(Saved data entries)
*** Begin section ***
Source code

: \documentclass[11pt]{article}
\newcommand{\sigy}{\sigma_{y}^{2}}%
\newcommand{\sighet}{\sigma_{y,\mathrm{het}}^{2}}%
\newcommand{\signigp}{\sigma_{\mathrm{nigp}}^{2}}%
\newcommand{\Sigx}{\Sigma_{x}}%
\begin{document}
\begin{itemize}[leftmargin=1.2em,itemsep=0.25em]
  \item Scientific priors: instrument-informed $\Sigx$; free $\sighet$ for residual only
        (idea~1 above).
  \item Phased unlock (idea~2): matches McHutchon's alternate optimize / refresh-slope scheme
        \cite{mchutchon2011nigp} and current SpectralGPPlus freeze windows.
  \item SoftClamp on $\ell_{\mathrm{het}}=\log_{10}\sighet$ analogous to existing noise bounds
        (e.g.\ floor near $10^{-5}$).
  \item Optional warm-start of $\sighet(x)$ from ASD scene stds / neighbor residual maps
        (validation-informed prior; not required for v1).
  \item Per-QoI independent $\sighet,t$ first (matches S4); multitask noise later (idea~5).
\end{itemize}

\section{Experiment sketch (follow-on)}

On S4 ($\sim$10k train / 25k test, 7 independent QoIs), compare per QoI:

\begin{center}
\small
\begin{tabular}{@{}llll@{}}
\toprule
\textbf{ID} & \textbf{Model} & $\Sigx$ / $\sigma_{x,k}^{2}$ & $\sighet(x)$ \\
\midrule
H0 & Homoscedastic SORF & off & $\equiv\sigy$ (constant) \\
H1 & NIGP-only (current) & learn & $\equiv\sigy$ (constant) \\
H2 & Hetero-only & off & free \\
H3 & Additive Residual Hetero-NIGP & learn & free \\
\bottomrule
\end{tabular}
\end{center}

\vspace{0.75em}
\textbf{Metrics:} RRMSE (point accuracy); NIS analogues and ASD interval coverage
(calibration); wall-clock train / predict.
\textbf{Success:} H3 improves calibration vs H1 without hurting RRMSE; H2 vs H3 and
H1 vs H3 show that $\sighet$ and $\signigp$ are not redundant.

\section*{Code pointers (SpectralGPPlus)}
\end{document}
*** End section ***
■ **PROBLEM REQUIREMENTS**
Please list every line of the records that contains "matches".

■ **RESULT**
  \item Phased unlock (idea~2): matches McHutchon's alternate optimize / refresh-slope scheme
  \item Per-QoI independent $\sighet,t$ first (matches S4); multitask noise later (idea~5).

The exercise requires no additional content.